[Stored data entries]

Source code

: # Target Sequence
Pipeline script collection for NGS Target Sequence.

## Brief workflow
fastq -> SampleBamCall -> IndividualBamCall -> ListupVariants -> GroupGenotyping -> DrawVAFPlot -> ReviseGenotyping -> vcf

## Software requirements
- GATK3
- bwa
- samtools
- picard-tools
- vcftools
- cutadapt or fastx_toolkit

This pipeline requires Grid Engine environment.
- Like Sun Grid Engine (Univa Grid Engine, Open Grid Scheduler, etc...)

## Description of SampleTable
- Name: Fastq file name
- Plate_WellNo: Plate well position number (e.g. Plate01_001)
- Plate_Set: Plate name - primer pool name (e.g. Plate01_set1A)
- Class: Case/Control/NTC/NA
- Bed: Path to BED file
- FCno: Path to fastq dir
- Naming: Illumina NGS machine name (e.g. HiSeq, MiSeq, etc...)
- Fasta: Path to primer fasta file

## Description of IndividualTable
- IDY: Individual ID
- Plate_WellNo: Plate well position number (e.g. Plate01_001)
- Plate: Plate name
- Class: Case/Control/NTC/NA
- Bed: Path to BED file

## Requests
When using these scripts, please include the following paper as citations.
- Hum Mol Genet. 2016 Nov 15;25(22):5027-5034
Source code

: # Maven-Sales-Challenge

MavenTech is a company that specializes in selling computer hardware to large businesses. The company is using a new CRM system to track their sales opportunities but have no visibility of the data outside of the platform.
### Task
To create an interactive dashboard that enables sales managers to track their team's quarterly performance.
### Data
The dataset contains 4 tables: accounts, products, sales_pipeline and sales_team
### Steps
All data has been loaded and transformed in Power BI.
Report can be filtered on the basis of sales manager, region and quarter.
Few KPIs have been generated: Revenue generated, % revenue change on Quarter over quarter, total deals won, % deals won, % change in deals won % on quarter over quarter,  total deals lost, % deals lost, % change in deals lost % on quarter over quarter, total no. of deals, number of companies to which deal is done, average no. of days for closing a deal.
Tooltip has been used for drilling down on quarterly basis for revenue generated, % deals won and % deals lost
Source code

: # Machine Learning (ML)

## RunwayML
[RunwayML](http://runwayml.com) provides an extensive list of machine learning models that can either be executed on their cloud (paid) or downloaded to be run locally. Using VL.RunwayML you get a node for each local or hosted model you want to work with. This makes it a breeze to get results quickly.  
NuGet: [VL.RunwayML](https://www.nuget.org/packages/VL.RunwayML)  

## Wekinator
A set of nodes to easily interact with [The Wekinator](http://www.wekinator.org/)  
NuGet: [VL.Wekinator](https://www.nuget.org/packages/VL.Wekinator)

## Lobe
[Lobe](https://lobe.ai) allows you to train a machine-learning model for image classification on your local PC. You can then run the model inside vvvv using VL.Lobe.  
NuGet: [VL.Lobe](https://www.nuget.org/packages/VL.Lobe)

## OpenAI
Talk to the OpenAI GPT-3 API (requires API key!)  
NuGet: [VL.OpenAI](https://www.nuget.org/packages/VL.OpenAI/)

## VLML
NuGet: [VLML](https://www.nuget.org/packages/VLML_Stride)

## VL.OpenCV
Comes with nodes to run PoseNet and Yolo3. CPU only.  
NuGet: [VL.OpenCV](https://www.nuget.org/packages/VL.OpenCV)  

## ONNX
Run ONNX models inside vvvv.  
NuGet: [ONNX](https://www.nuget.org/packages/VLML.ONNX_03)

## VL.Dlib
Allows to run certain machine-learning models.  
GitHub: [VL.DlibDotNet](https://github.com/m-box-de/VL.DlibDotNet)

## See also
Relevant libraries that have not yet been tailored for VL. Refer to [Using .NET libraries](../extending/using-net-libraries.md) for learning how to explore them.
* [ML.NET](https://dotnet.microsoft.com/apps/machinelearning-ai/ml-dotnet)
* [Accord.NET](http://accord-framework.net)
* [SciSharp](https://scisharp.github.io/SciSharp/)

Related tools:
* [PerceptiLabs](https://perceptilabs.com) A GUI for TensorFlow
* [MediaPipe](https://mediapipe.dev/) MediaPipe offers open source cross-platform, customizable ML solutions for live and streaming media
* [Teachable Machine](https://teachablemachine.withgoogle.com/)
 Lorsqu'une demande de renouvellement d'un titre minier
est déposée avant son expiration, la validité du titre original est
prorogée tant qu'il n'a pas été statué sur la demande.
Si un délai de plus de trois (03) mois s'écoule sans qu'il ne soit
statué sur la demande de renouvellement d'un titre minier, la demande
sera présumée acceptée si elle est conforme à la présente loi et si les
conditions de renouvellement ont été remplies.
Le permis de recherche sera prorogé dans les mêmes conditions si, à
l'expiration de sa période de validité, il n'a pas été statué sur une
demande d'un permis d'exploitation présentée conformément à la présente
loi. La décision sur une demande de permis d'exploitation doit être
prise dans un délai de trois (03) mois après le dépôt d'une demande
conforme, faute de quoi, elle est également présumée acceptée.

YOUR OBJECTIVE
Above are the records; retype them all without a single difference.

EXPECTED ANSWER
Source code

: # Target Sequence
Pipeline script collection for NGS Target Sequence.

## Brief workflow
fastq -> SampleBamCall -> IndividualBamCall -> ListupVariants -> GroupGenotyping -> DrawVAFPlot -> ReviseGenotyping -> vcf

## Software requirements
- GATK3
- bwa
- samtools
- picard-tools
- vcftools
- cutadapt or fastx_toolkit

This pipeline requires Grid Engine environment.
- Like Sun Grid Engine (Univa Grid Engine, Open Grid Scheduler, etc...)

## Description of SampleTable
- Name: Fastq file name
- Plate_WellNo: Plate well position number (e.g. Plate01_001)
- Plate_Set: Plate name - primer pool name (e.g. Plate01_set1A)
- Class: Case/Control/NTC/NA
- Bed: Path to BED file
- FCno: Path to fastq dir
- Naming: Illumina NGS machine name (e.g. HiSeq, MiSeq, etc...)
- Fasta: Path to primer fasta file

## Description of IndividualTable
- IDY: Individual ID
- Plate_WellNo: Plate well position number (e.g. Plate01_001)
- Plate: Plate name
- Class: Case/Control/NTC/NA
- Bed: Path to BED file

## Requests
When using these scripts, please include the following paper as citations.
- Hum Mol Genet. 2016 Nov 15;25(22):5027-5034
Source code

: # Maven-Sales-Challenge

MavenTech is a company that specializes in selling computer hardware to large businesses. The company is using a new CRM system to track their sales opportunities but have no visibility of the data outside of the platform.
### Task
To create an interactive dashboard that enables sales managers to track their team's quarterly performance.
### Data
The dataset contains 4 tables: accounts, products, sales_pipeline and sales_team
### Steps
All data has been loaded and transformed in Power BI.
Report can be filtered on the basis of sales manager, region and quarter.
Few KPIs have been generated: Revenue generated, % revenue change on Quarter over quarter, total deals won, % deals won, % change in deals won % on quarter over quarter,  total deals lost, % deals lost, % change in deals lost % on quarter over quarter, total no. of deals, number of companies to which deal is done, average no. of days for closing a deal.
Tooltip has been used for drilling down on quarterly basis for revenue generated, % deals won and % deals lost
Source code

: # Machine Learning (ML)

## RunwayML
[RunwayML](http://runwayml.com) provides an extensive list of machine learning models that can either be executed on their cloud (paid) or downloaded to be run locally. Using VL.RunwayML you get a node for each local or hosted model you want to work with. This makes it a breeze to get results quickly.  
NuGet: [VL.RunwayML](https://www.nuget.org/packages/VL.RunwayML)  

## Wekinator
A set of nodes to easily interact with [The Wekinator](http://www.wekinator.org/)  
NuGet: [VL.Wekinator](https://www.nuget.org/packages/VL.Wekinator)

## Lobe
[Lobe](https://lobe.ai) allows you to train a machine-learning model for image classification on your local PC. You can then run the model inside vvvv using VL.Lobe.  
NuGet: [VL.Lobe](https://www.nuget.org/packages/VL.Lobe)

## OpenAI
Talk to the OpenAI GPT-3 API (requires API key!)  
NuGet: [VL.OpenAI](https://www.nuget.org/packages/VL.OpenAI/)

## VLML
NuGet: [VLML](https://www.nuget.org/packages/VLML_Stride)

## VL.OpenCV
Comes with nodes to run PoseNet and Yolo3. CPU only.  
NuGet: [VL.OpenCV](https://www.nuget.org/packages/VL.OpenCV)  

## ONNX
Run ONNX models inside vvvv.  
NuGet: [ONNX](https://www.nuget.org/packages/VLML.ONNX_03)

## VL.Dlib
Allows to run certain machine-learning models.  
GitHub: [VL.DlibDotNet](https://github.com/m-box-de/VL.DlibDotNet)

## See also
Relevant libraries that have not yet been tailored for VL. Refer to [Using .NET libraries](../extending/using-net-libraries.md) for learning how to explore them.
* [ML.NET](https://dotnet.microsoft.com/apps/machinelearning-ai/ml-dotnet)
* [Accord.NET](http://accord-framework.net)
* [SciSharp](https://scisharp.github.io/SciSharp/)

Related tools:
* [PerceptiLabs](https://perceptilabs.com) A GUI for TensorFlow
* [MediaPipe](https://mediapipe.dev/) MediaPipe offers open source cross-platform, customizable ML solutions for live and streaming media
* [Teachable Machine](https://teachablemachine.withgoogle.com/)
 Lorsqu'une demande de renouvellement d'un titre minier
est déposée avant son expiration, la validité du titre original est
prorogée tant qu'il n'a pas été statué sur la demande.
Si un délai de plus de trois (03) mois s'écoule sans qu'il ne soit
statué sur la demande de renouvellement d'un titre minier, la demande
sera présumée acceptée si elle est conforme à la présente loi et si les
conditions de renouvellement ont été remplies.
Le permis de recherche sera prorogé dans les mêmes conditions si, à
l'expiration de sa période de validité, il n'a pas été statué sur une
demande d'un permis d'exploitation présentée conformément à la présente
loi. La décision sur une demande de permis d'exploitation doit être
prise dans un délai de trois (03) mois après le dépôt d'une demande
conforme, faute de quoi, elle est également présumée acceptée.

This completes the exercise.